Structure-transfection activity relationships with glucocorticoid-polyethyl-enimine conjugate nuclear gene delivery systems.

Efficient nuclear gene delivery is essential for successful gene therapy. It was previously reported that the transport of DNA into nucleus may be facilitated by glucocorticoid (GC). In this study, five glucocorticoids with different structures and potencies were conjugated with low molecular weight PEI 1800, and the degree of substitution of glucocorticoids was controlled to be close to each other. The glucocorticoid-polyethylenimine (GC-PEI)/pDNA complexes were prepared and their physico-chemical properties and transfection efficiency were investigated. The results showed that the complexes had similar physico-chemical properties, but their transfection activities were different statistically.
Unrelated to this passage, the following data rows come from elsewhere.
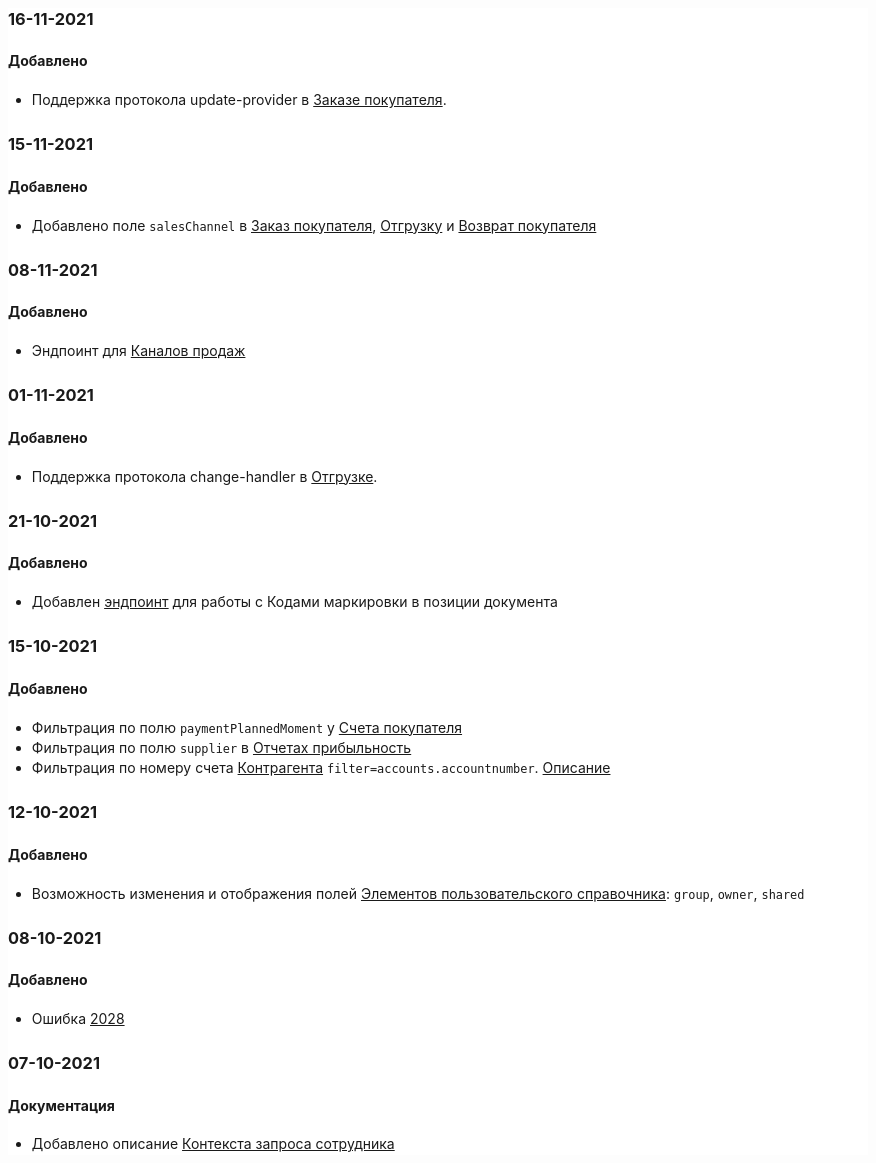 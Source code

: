 ### 16-11-2021
#### Добавлено
- Поддержка протокола update-provider в [Заказе покупателя](../documents/#dokumenty-zakaz-pokupatelq).

### 15-11-2021
#### Добавлено
- Добавлено поле `salesChannel` в [Заказ покупателя](../documents/#dokumenty-zakaz-pokupatelq), [Отгрузку](../documents/#dokumenty-otgruzka) и [Возврат покупателя](../documents/#dokumenty-vozwrat-pokupatelq)

### 08-11-2021
#### Добавлено
- Эндпоинт для [Каналов продаж](../dictionaries/#suschnosti-kanal-prodazh)

### 01-11-2021
#### Добавлено
- Поддержка протокола change-handler в [Отгрузке](../documents/#dokumenty-otgruzka).

### 21-10-2021
#### Добавлено
- Добавлен [эндпоинт](../dictionaries/#suschnosti-kody-markirowki) для работы с Кодами маркировки в позиции документа

### 15-10-2021
#### Добавлено
- Фильтрация по полю `paymentPlannedMoment` у [Счета покупателя](../documents/#dokumenty-schet-pokupatelu)
- Фильтрация по полю `supplier` в [Отчетах прибыльность](../reports/#otchety-otchet-pribyl-nost)
- Фильтрация по номеру счета [Контрагента](../dictionaries/#suschnosti-kontragent) `filter=accounts.accountnumber`. [Описание](../#mojsklad-json-api-obschie-swedeniq-fil-traciq-wyborki-s-pomosch-u-parametra-filter)

### 12-10-2021
#### Добавлено
- Возможность изменения и отображения полей [Элементов пользовательского справочника](../dictionaries/#suschnosti-pol-zowatel-skij-sprawochnik-jelementy-pol-zowatel-skogo-sprawochnika): `group`, `owner`, `shared`

### 08-10-2021
#### Добавлено
- Ошибка [2028](../#mojsklad-json-api-oshibki-oshibki-formata)

### 07-10-2021
#### Документация
- Добавлено описание [Контекста запроса сотрудника](../#mojsklad-json-api-obschie-swedeniq-kontext-zaprosa-sotrudnika)
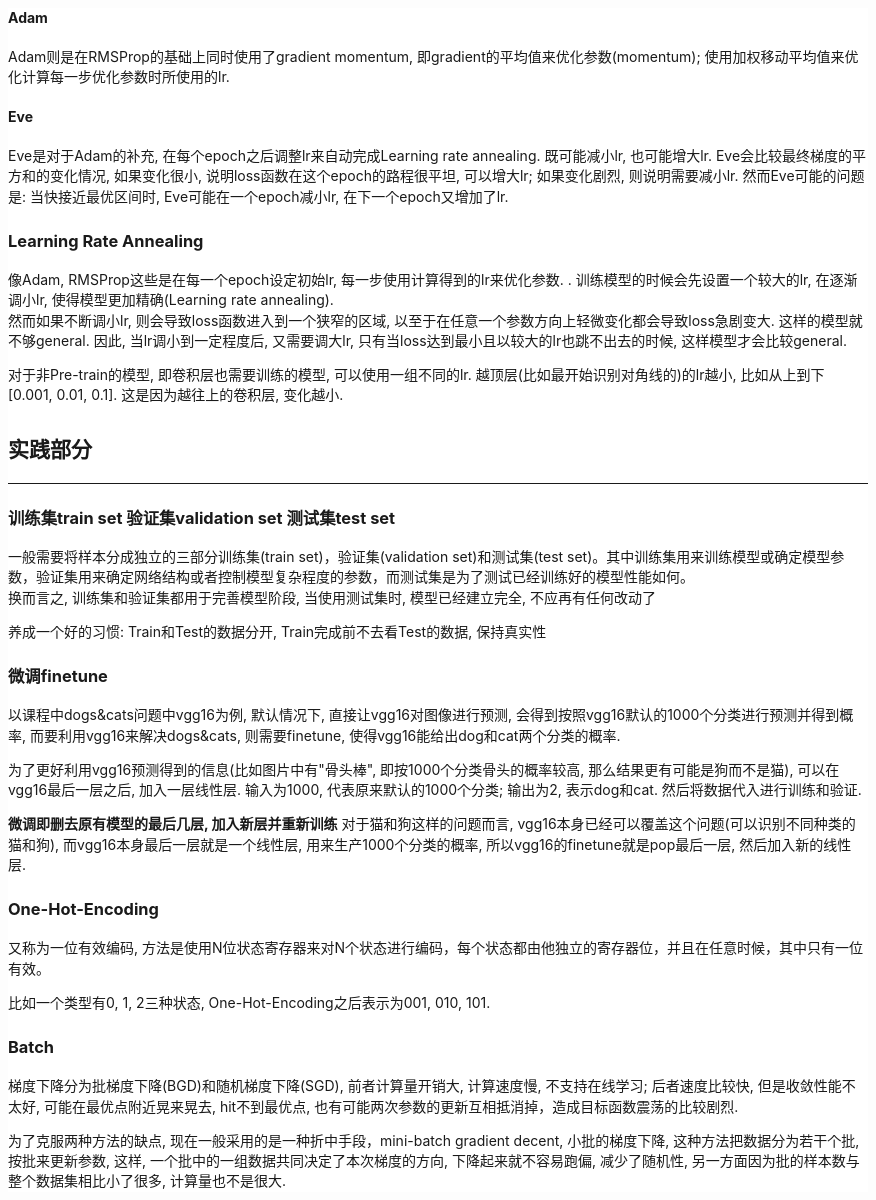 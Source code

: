 #### Adam
Adam则是在RMSProp的基础上同时使用了gradient momentum, 即gradient的平均值来优化参数(momentum); 使用加权移动平均值来优化计算每一步优化参数时所使用的lr.    

#### Eve 
Eve是对于Adam的补充, 在每个epoch之后调整lr来自动完成Learning rate annealing. 既可能减小lr, 也可能增大lr. Eve会比较最终梯度的平方和的变化情况, 如果变化很小, 说明loss函数在这个epoch的路程很平坦, 可以增大lr; 如果变化剧烈, 则说明需要减小lr. 然而Eve可能的问题是: 当快接近最优区间时, Eve可能在一个epoch减小lr, 在下一个epoch又增加了lr.


### Learning Rate Annealing
像Adam, RMSProp这些是在每一个epoch设定初始lr, 每一步使用计算得到的lr来优化参数. . 训练模型的时候会先设置一个较大的lr, 在逐渐调小lr, 使得模型更加精确(Learning rate annealing).  
然而如果不断调小lr, 则会导致loss函数进入到一个狭窄的区域, 以至于在任意一个参数方向上轻微变化都会导致loss急剧变大. 这样的模型就不够general. 因此, 当lr调小到一定程度后, 又需要调大lr, 只有当loss达到最小且以较大的lr也跳不出去的时候, 这样模型才会比较general.

对于非Pre-train的模型, 即卷积层也需要训练的模型, 可以使用一组不同的lr. 越顶层(比如最开始识别对角线的)的lr越小, 比如从上到下[0.001, 0.01, 0.1]. 这是因为越往上的卷积层, 变化越小.

## 实践部分
-----

### 训练集train set 验证集validation set 测试集test set
一般需要将样本分成独立的三部分训练集(train set)，验证集(validation set)和测试集(test set)。其中训练集用来训练模型或确定模型参数，验证集用来确定网络结构或者控制模型复杂程度的参数，而测试集是为了测试已经训练好的模型性能如何。  
换而言之, 训练集和验证集都用于完善模型阶段, 当使用测试集时, 模型已经建立完全, 不应再有任何改动了

养成一个好的习惯: Train和Test的数据分开, Train完成前不去看Test的数据, 保持真实性

### 微调finetune
以课程中dogs&cats问题中vgg16为例, 默认情况下, 直接让vgg16对图像进行预测, 会得到按照vgg16默认的1000个分类进行预测并得到概率, 而要利用vgg16来解决dogs&cats, 则需要finetune, 使得vgg16能给出dog和cat两个分类的概率.

为了更好利用vgg16预测得到的信息(比如图片中有"骨头棒", 即按1000个分类骨头的概率较高, 那么结果更有可能是狗而不是猫), 可以在vgg16最后一层之后, 加入一层线性层. 输入为1000, 代表原来默认的1000个分类; 输出为2, 表示dog和cat. 然后将数据代入进行训练和验证.

**微调即删去原有模型的最后几层, 加入新层并重新训练**
对于猫和狗这样的问题而言, vgg16本身已经可以覆盖这个问题(可以识别不同种类的猫和狗), 而vgg16本身最后一层就是一个线性层, 用来生产1000个分类的概率, 所以vgg16的finetune就是pop最后一层, 然后加入新的线性层.

### One-Hot-Encoding
又称为一位有效编码, 方法是使用N位状态寄存器来对N个状态进行编码，每个状态都由他独立的寄存器位，并且在任意时候，其中只有一位有效。

比如一个类型有0, 1, 2三种状态, One-Hot-Encoding之后表示为001, 010, 101.


### Batch
梯度下降分为批梯度下降(BGD)和随机梯度下降(SGD), 前者计算量开销大, 计算速度慢, 不支持在线学习; 后者速度比较快, 但是收敛性能不太好, 可能在最优点附近晃来晃去, hit不到最优点, 也有可能两次参数的更新互相抵消掉，造成目标函数震荡的比较剧烈.

为了克服两种方法的缺点, 现在一般采用的是一种折中手段，mini-batch gradient decent, 小批的梯度下降, 这种方法把数据分为若干个批, 按批来更新参数, 这样, 一个批中的一组数据共同决定了本次梯度的方向, 下降起来就不容易跑偏, 减少了随机性, 另一方面因为批的样本数与整个数据集相比小了很多, 计算量也不是很大.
In order to explore the reason of this difference, the affinity of GC-PEI polymer with GC receptor was analyzed by the application of molecular docking, and the correlation between transfection activity and the potency of five GC was investigated. The result showed that receptor binding of five GC was different and transgene expression enhanced linearly with the increasing GC potency, but logP. In addition, confocal microscopy examination confirmed that GC-PEI/DNA complexes were more effectively translocated in the nucleus than PEI 25K or PEI 1800 complexes and the cytotoxicities of the GC-PEI polymers were lower than that of PEI 25K. These results demonstrated that transfection activity of GC-PEI polymer correlated with its GC potency, and this regularity might be useful for the development of more efficient GC substituted polymer as promising nuclear-targeting carrier.